Farniok was ranked as a threestar recruit by 247Sports.com coming out of high school. He committed to Nebraska on January 27, 2016.

==College career==
As a redshirt freshman, he appeared in 7 games with 4 starts. He had 2 starts at right tackle and 2 starts at right guard.

As a sophomore, he was named the starter at right tackle, contributing to the team averaging 456.2 yards of total offense. As a junior, he started all 12 games at right tackle.
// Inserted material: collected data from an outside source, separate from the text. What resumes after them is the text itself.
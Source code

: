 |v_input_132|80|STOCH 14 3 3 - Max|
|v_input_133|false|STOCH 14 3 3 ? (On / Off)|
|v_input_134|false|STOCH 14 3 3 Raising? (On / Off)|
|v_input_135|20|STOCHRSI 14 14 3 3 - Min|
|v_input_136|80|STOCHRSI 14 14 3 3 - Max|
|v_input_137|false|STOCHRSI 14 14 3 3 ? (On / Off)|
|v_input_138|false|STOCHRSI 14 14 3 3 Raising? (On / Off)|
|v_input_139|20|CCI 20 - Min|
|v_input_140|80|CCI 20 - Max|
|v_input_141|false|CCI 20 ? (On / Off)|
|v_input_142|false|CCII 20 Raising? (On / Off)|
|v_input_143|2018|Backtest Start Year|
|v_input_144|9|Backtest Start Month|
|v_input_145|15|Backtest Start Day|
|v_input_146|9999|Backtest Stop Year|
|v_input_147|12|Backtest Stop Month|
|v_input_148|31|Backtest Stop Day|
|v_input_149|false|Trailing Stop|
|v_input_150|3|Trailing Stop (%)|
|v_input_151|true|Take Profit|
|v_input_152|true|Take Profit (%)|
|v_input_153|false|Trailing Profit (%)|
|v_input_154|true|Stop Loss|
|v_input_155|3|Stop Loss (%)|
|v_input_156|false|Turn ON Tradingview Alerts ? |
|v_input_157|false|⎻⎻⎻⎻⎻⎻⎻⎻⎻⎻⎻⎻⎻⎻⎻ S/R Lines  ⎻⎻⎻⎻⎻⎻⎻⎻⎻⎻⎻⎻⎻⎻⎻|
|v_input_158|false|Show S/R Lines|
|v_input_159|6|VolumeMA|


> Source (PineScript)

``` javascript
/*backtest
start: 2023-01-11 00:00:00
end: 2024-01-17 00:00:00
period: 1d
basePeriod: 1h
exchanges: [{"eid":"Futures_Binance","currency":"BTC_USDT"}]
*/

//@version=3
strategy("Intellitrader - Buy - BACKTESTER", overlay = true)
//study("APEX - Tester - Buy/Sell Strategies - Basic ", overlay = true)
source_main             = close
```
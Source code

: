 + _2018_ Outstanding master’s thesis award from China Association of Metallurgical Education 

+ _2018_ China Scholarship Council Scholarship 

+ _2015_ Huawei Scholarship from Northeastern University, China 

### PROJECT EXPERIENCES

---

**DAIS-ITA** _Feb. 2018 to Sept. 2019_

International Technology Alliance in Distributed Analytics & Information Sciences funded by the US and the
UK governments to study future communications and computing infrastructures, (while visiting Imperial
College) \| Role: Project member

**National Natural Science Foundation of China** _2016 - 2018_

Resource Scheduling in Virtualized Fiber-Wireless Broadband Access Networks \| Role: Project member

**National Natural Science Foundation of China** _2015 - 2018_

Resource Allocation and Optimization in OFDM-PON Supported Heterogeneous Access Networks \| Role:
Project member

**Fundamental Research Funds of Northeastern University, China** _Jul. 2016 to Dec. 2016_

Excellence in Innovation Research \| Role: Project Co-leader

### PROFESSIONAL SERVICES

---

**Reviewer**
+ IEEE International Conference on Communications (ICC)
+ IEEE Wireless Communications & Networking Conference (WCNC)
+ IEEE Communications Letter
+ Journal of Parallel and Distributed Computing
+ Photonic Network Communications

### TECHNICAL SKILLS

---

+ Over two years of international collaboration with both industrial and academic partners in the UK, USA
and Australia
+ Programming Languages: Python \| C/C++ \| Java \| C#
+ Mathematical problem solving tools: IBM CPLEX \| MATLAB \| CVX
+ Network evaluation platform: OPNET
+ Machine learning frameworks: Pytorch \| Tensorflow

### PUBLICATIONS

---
As a senior in 2020, the football season was reduced to 8 games due to the COVID-19 pandemic. He became one of 13 two-time captains in school history, while starting all 8 games on the offensive line. He started 7 contests at right guard and one contest at center.

==Professional career==

Pre-draft measurables
| Height | Weight | Arm length | Hand span | Wingspan | 40-yard dash | 10-yard split | 20-yard split | 20-yard shuttle | Three-cone drill | Vertical jump | Broad jump | Bench press |
| 6 ft 5+1⁄4 in (1.96 m) | 311 lb (141 kg) | 33+1⁄4 in (0.84 m) | 9+5⁄8 in (0.24 m) | 6 ft 7+3⁄4 in (2.03 m) | 5.20 s | 1.78 s | 3.07 s | 4.47 s | 7.19 s | 33.0 in (0.84 m) | 8 ft 9 in (2.67 m) | 28 reps |
All values from Pro Day

===Dallas Cowboys===
Farniok was selected by the Dallas Cowboys in the seventh round (238th overall) of the 2021 NFL draft. He signed a four-year rookie contract on May 13, 2021. As a rookie, he appeared in 12 games, playing mostly in kick protection on special teams. He was declared inactive for the Wild Card playoff game.
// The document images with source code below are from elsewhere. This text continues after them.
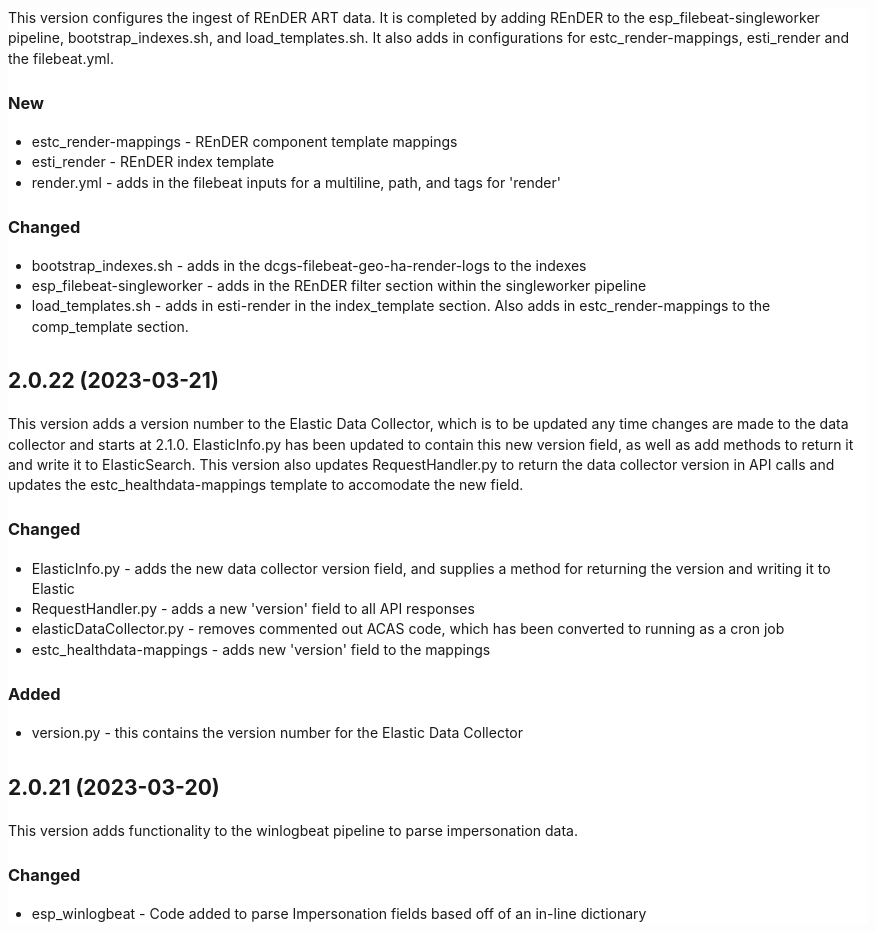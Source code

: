 This version configures the ingest of REnDER ART data. It is completed by adding
REnDER to the esp_filebeat-singleworker pipeline, bootstrap_indexes.sh, and
load_templates.sh. It also adds in configurations for estc_render-mappings,
esti_render and the filebeat.yml.

### New

- estc_render-mappings - REnDER component template mappings
- esti_render - REnDER index template
- render.yml - adds in the filebeat inputs for a multiline, path, and tags for
  'render'

### Changed

- bootstrap_indexes.sh - adds in the dcgs-filebeat-geo-ha-render-logs to the
  indexes
- esp_filebeat-singleworker - adds in the REnDER filter section within the
  singleworker pipeline
- load_templates.sh - adds in esti-render in the index_template section. Also
  adds in estc_render-mappings to the comp_template section.

## 2.0.22 (2023-03-21)

This version adds a version number to the Elastic Data Collector, which is to be
updated any time changes are made to the data collector and starts at 2.1.0.
ElasticInfo.py has been updated to contain this new version field, as well as
add methods to return it and write it to ElasticSearch. This version also
updates RequestHandler.py to return the data collector version in API calls and
updates the estc_healthdata-mappings template to accomodate the new field.

### Changed

- ElasticInfo.py - adds the new data collector version field, and supplies a
  method for returning the version and writing it to Elastic
- RequestHandler.py - adds a new 'version' field to all API responses
- elasticDataCollector.py - removes commented out ACAS code, which has been
  converted to running as a cron job
- estc_healthdata-mappings - adds new 'version' field to the mappings

### Added

- version.py - this contains the version number for the Elastic Data Collector

## 2.0.21 (2023-03-20)

This version adds functionality to the winlogbeat pipeline to parse
impersonation data.

### Changed

- esp_winlogbeat - Code added to parse Impersonation fields based off of an
  in-line dictionary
In 2022, he appeared in 7 games, starting two at left guard in place of an injured Connor McGovern. In addition to being a backup guard and center, he also acted as a blocking fullback in certain goal-line plays. His offensive snaps decreased after Jason Peters was promoted to the active roster in Week 3. He suffered a torn hamstring injury while blocking for an extra point attempt in the seventh game of the season, against the Detroit Lions. On October 26, 2022, Farniok was placed on injured reserve.
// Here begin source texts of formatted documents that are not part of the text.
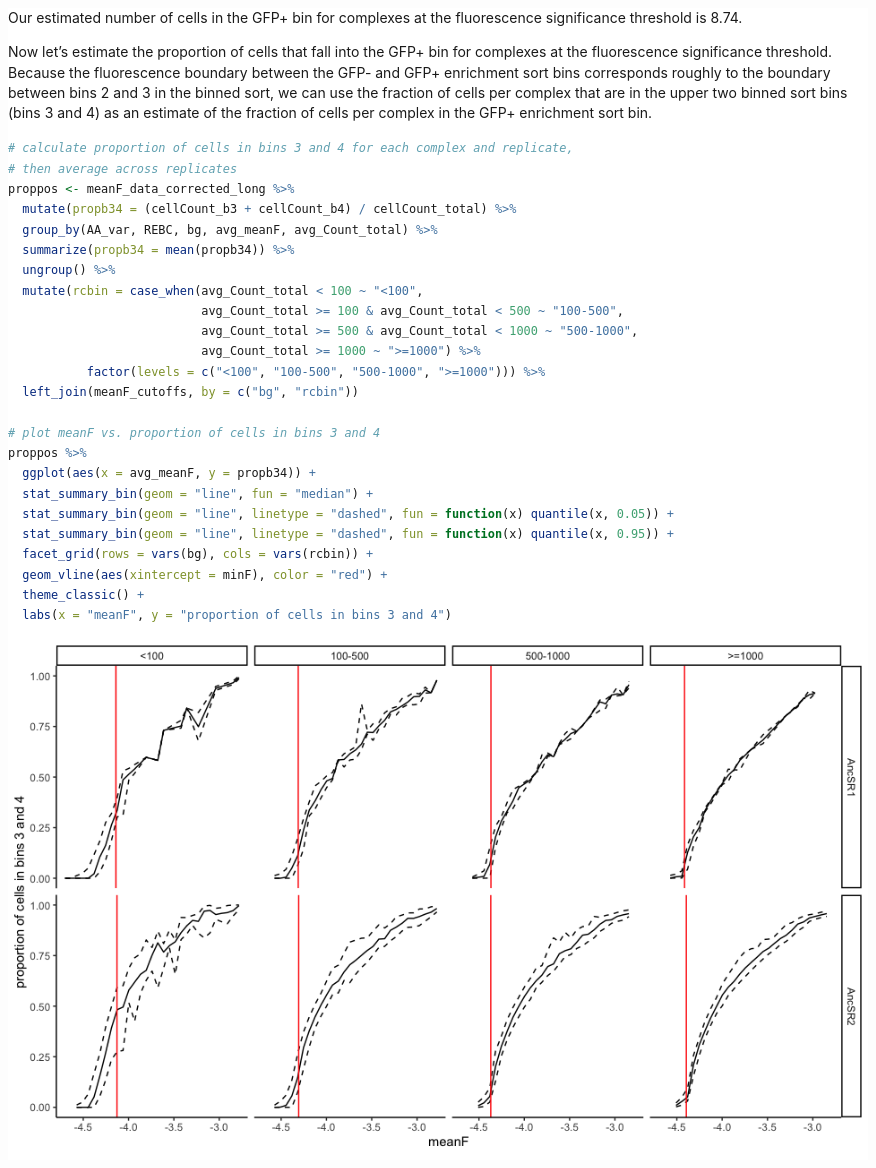 Our estimated number of cells in the GFP+ bin for complexes at the
fluorescence significance threshold is 8.74.

Now let’s estimate the proportion of cells that fall into the GFP+ bin
for complexes at the fluorescence significance threshold. Because the
fluorescence boundary between the GFP- and GFP+ enrichment sort bins
corresponds roughly to the boundary between bins 2 and 3 in the binned
sort, we can use the fraction of cells per complex that are in the upper
two binned sort bins (bins 3 and 4) as an estimate of the fraction of
cells per complex in the GFP+ enrichment sort bin.

``` r
# calculate proportion of cells in bins 3 and 4 for each complex and replicate,
# then average across replicates
proppos <- meanF_data_corrected_long %>% 
  mutate(propb34 = (cellCount_b3 + cellCount_b4) / cellCount_total) %>%
  group_by(AA_var, REBC, bg, avg_meanF, avg_Count_total) %>%
  summarize(propb34 = mean(propb34)) %>%
  ungroup() %>%
  mutate(rcbin = case_when(avg_Count_total < 100 ~ "<100",
                           avg_Count_total >= 100 & avg_Count_total < 500 ~ "100-500",
                           avg_Count_total >= 500 & avg_Count_total < 1000 ~ "500-1000",
                           avg_Count_total >= 1000 ~ ">=1000") %>% 
           factor(levels = c("<100", "100-500", "500-1000", ">=1000"))) %>%
  left_join(meanF_cutoffs, by = c("bg", "rcbin"))

# plot meanF vs. proportion of cells in bins 3 and 4
proppos %>%
  ggplot(aes(x = avg_meanF, y = propb34)) +
  stat_summary_bin(geom = "line", fun = "median") +
  stat_summary_bin(geom = "line", linetype = "dashed", fun = function(x) quantile(x, 0.05)) +
  stat_summary_bin(geom = "line", linetype = "dashed", fun = function(x) quantile(x, 0.95)) +
  facet_grid(rows = vars(bg), cols = vars(rcbin)) +
  geom_vline(aes(xintercept = minF), color = "red") +
  theme_classic() +
  labs(x = "meanF", y = "proportion of cells in bins 3 and 4")
```

![](data_cleaning_files/figure-gfm/estimateGFPplusproportion-1.png)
In the 2023 preseason, he fell on the depth chart behind rookies Asim Richards and T. J. Bass. He was waived on August 29, 2023.

===Chicago Bears===
On September 7, 2023, Farniok was signed to the practice squad of the Chicago Bears. He was released on November 17.

===Detroit Lions===
On December 5, 2023, Farniok was signed to the Detroit Lions' practice squad. He was released on January 5, 2024. On January 23, Farniok re–signed with Detroit on a practice squad contract. He signed a reserve/future contract on January 30, 2024. Farniok was waived by the Lions on July 24.

=== Birmingham Stallions ===
On December 10, 2024, Farniok signed with the Birmingham Stallions of the United Football League (UFL). He was tried at guard and was released on March 20, 2025.

=== Arlington Renegades ===
On March 20, 2025, Farniok was claimed by the Arlington Renegades of the United Football League (UFL). He was switched to offensive tackle and appeared in 10 games with 6 starts at right tackle.

=== Columbus Aviators ===
On January 13, 2026, Farniok was selected by the Columbus Aviators in the 2026 UFL draft.

==Personal life==
Farniok has three brothers who all played football at the NCAA Division I level, Derek, Tom, and Will.